### To do
For this exercise, transcribe all the records below exactly.

Dataset excerpts section start

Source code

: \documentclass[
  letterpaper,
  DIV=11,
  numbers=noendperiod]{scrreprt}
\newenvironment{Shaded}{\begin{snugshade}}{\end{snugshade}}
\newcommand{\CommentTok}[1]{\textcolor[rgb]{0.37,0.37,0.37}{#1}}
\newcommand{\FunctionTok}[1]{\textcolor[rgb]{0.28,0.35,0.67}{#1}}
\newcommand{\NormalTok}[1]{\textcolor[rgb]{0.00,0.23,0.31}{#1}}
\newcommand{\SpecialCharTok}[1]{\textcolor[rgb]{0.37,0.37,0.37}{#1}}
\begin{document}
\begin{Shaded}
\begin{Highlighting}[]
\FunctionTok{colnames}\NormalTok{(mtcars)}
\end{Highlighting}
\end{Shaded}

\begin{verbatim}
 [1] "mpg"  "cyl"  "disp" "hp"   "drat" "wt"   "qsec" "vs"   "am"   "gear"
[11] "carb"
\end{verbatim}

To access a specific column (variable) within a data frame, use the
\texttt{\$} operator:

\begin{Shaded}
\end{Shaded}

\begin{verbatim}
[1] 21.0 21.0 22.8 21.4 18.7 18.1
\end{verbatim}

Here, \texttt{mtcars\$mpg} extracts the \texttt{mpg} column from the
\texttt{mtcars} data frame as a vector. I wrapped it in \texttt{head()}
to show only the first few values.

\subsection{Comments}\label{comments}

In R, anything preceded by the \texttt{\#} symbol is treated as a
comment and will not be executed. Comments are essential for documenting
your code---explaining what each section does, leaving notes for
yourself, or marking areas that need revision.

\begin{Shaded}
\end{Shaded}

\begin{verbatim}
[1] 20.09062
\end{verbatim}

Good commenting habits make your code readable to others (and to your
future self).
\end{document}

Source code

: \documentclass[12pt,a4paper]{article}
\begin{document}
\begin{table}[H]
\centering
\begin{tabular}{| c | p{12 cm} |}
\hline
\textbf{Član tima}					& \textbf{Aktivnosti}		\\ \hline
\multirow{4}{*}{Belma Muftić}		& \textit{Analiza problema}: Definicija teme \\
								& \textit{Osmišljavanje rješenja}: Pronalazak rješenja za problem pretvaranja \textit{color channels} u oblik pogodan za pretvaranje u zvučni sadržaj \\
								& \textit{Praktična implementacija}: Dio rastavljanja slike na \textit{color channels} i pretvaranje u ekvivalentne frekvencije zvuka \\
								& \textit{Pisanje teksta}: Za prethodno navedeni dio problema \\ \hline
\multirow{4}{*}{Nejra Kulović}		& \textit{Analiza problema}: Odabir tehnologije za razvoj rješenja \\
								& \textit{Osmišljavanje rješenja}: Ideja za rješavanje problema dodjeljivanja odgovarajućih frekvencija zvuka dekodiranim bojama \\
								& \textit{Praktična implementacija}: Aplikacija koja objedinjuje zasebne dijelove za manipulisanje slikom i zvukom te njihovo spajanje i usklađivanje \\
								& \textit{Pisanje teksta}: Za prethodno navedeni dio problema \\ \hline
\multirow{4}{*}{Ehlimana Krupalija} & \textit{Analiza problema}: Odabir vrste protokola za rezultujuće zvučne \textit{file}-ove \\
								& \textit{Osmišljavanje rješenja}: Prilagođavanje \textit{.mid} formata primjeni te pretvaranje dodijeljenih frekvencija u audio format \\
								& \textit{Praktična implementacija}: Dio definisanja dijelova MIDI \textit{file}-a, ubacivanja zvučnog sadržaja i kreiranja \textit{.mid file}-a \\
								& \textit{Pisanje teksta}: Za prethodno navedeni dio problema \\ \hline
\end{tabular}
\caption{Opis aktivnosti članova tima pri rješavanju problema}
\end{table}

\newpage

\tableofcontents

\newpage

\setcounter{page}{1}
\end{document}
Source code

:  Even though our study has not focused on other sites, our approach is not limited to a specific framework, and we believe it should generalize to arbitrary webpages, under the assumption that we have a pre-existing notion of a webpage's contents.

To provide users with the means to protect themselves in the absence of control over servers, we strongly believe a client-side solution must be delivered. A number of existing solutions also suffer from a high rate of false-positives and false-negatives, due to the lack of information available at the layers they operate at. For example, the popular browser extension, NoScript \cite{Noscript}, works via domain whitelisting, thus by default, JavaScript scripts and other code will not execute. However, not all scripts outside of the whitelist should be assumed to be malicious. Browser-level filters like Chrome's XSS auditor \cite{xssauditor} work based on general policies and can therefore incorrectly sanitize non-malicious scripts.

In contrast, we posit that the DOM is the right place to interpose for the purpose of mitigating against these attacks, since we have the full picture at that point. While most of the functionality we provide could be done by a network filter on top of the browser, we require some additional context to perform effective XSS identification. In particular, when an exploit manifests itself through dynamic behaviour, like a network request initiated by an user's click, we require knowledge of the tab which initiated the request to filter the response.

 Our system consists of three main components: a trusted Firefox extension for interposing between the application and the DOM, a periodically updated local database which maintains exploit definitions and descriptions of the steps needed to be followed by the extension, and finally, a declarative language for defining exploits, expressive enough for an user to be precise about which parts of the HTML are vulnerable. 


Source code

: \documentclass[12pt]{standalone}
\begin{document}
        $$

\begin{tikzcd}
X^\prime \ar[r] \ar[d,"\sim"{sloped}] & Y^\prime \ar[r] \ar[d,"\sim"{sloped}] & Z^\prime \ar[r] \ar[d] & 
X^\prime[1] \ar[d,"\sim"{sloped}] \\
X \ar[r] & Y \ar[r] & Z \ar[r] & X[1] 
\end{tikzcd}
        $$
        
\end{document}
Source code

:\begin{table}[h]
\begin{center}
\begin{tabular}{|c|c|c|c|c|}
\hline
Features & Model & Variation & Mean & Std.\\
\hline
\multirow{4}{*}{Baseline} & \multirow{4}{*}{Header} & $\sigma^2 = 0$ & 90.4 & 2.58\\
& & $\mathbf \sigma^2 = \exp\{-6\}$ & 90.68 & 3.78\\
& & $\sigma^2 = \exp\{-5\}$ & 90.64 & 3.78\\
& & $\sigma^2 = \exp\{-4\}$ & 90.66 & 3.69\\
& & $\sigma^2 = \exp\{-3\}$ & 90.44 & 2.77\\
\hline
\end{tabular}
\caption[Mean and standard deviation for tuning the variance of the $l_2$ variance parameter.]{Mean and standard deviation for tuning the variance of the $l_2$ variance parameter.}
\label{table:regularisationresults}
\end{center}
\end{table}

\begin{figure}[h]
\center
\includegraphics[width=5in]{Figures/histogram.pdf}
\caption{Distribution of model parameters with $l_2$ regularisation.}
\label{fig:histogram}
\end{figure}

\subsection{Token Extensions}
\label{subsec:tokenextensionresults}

Dataset excerpts section end

### Task output
Source code

: \documentclass[
  letterpaper,
  DIV=11,
  numbers=noendperiod]{scrreprt}
\newenvironment{Shaded}{\begin{snugshade}}{\end{snugshade}}
\newcommand{\CommentTok}[1]{\textcolor[rgb]{0.37,0.37,0.37}{#1}}
\newcommand{\FunctionTok}[1]{\textcolor[rgb]{0.28,0.35,0.67}{#1}}
\newcommand{\NormalTok}[1]{\textcolor[rgb]{0.00,0.23,0.31}{#1}}
\newcommand{\SpecialCharTok}[1]{\textcolor[rgb]{0.37,0.37,0.37}{#1}}
\begin{document}
\begin{Shaded}
\begin{Highlighting}[]
\FunctionTok{colnames}\NormalTok{(mtcars)}
\end{Highlighting}
\end{Shaded}

\begin{verbatim}
 [1] "mpg"  "cyl"  "disp" "hp"   "drat" "wt"   "qsec" "vs"   "am"   "gear"
[11] "carb"
\end{verbatim}

To access a specific column (variable) within a data frame, use the
\texttt{\$} operator:

\begin{Shaded}
\end{Shaded}

\begin{verbatim}
[1] 21.0 21.0 22.8 21.4 18.7 18.1
\end{verbatim}

Here, \texttt{mtcars\$mpg} extracts the \texttt{mpg} column from the
\texttt{mtcars} data frame as a vector. I wrapped it in \texttt{head()}
to show only the first few values.

\subsection{Comments}\label{comments}

In R, anything preceded by the \texttt{\#} symbol is treated as a
comment and will not be executed. Comments are essential for documenting
your code---explaining what each section does, leaving notes for
yourself, or marking areas that need revision.

\begin{Shaded}
\end{Shaded}

\begin{verbatim}
[1] 20.09062
\end{verbatim}

Good commenting habits make your code readable to others (and to your
future self).
\end{document}

Source code

: \documentclass[12pt,a4paper]{article}
\begin{document}
\begin{table}[H]
\centering
\begin{tabular}{| c | p{12 cm} |}
\hline
\textbf{Član tima}					& \textbf{Aktivnosti}		\\ \hline
\multirow{4}{*}{Belma Muftić}		& \textit{Analiza problema}: Definicija teme \\
								& \textit{Osmišljavanje rješenja}: Pronalazak rješenja za problem pretvaranja \textit{color channels} u oblik pogodan za pretvaranje u zvučni sadržaj \\
								& \textit{Praktična implementacija}: Dio rastavljanja slike na \textit{color channels} i pretvaranje u ekvivalentne frekvencije zvuka \\
								& \textit{Pisanje teksta}: Za prethodno navedeni dio problema \\ \hline
\multirow{4}{*}{Nejra Kulović}		& \textit{Analiza problema}: Odabir tehnologije za razvoj rješenja \\
								& \textit{Osmišljavanje rješenja}: Ideja za rješavanje problema dodjeljivanja odgovarajućih frekvencija zvuka dekodiranim bojama \\
								& \textit{Praktična implementacija}: Aplikacija koja objedinjuje zasebne dijelove za manipulisanje slikom i zvukom te njihovo spajanje i usklađivanje \\
								& \textit{Pisanje teksta}: Za prethodno navedeni dio problema \\ \hline
\multirow{4}{*}{Ehlimana Krupalija} & \textit{Analiza problema}: Odabir vrste protokola za rezultujuće zvučne \textit{file}-ove \\
								& \textit{Osmišljavanje rješenja}: Prilagođavanje \textit{.mid} formata primjeni te pretvaranje dodijeljenih frekvencija u audio format \\
								& \textit{Praktična implementacija}: Dio definisanja dijelova MIDI \textit{file}-a, ubacivanja zvučnog sadržaja i kreiranja \textit{.mid file}-a \\
								& \textit{Pisanje teksta}: Za prethodno navedeni dio problema \\ \hline
\end{tabular}
\caption{Opis aktivnosti članova tima pri rješavanju problema}
\end{table}

\newpage

\tableofcontents

\newpage

\setcounter{page}{1}
\end{document}
Source code

:  Even though our study has not focused on other sites, our approach is not limited to a specific framework, and we believe it should generalize to arbitrary webpages, under the assumption that we have a pre-existing notion of a webpage's contents.

To provide users with the means to protect themselves in the absence of control over servers, we strongly believe a client-side solution must be delivered. A number of existing solutions also suffer from a high rate of false-positives and false-negatives, due to the lack of information available at the layers they operate at. For example, the popular browser extension, NoScript \cite{Noscript}, works via domain whitelisting, thus by default, JavaScript scripts and other code will not execute. However, not all scripts outside of the whitelist should be assumed to be malicious. Browser-level filters like Chrome's XSS auditor \cite{xssauditor} work based on general policies and can therefore incorrectly sanitize non-malicious scripts.

In contrast, we posit that the DOM is the right place to interpose for the purpose of mitigating against these attacks, since we have the full picture at that point. While most of the functionality we provide could be done by a network filter on top of the browser, we require some additional context to perform effective XSS identification. In particular, when an exploit manifests itself through dynamic behaviour, like a network request initiated by an user's click, we require knowledge of the tab which initiated the request to filter the response.

 Our system consists of three main components: a trusted Firefox extension for interposing between the application and the DOM, a periodically updated local database which maintains exploit definitions and descriptions of the steps needed to be followed by the extension, and finally, a declarative language for defining exploits, expressive enough for an user to be precise about which parts of the HTML are vulnerable. 


Source code

: \documentclass[12pt]{standalone}
\begin{document}
        $$

\begin{tikzcd}
X^\prime \ar[r] \ar[d,"\sim"{sloped}] & Y^\prime \ar[r] \ar[d,"\sim"{sloped}] & Z^\prime \ar[r] \ar[d] & 
X^\prime[1] \ar[d,"\sim"{sloped}] \\
X \ar[r] & Y \ar[r] & Z \ar[r] & X[1] 
\end{tikzcd}
        $$
        
\end{document}
Source code

:\begin{table}[h]
\begin{center}
\begin{tabular}{|c|c|c|c|c|}
\hline
Features & Model & Variation & Mean & Std.\\
\hline
\multirow{4}{*}{Baseline} & \multirow{4}{*}{Header} & $\sigma^2 = 0$ & 90.4 & 2.58\\
& & $\mathbf \sigma^2 = \exp\{-6\}$ & 90.68 & 3.78\\
& & $\sigma^2 = \exp\{-5\}$ & 90.64 & 3.78\\
& & $\sigma^2 = \exp\{-4\}$ & 90.66 & 3.69\\
& & $\sigma^2 = \exp\{-3\}$ & 90.44 & 2.77\\
\hline
\end{tabular}
\caption[Mean and standard deviation for tuning the variance of the $l_2$ variance parameter.]{Mean and standard deviation for tuning the variance of the $l_2$ variance parameter.}
\label{table:regularisationresults}
\end{center}
\end{table}

\begin{figure}[h]
\center
\includegraphics[width=5in]{Figures/histogram.pdf}
\caption{Distribution of model parameters with $l_2$ regularisation.}
\label{fig:histogram}
\end{figure}

\subsection{Token Extensions}
\label{subsec:tokenextensionresults}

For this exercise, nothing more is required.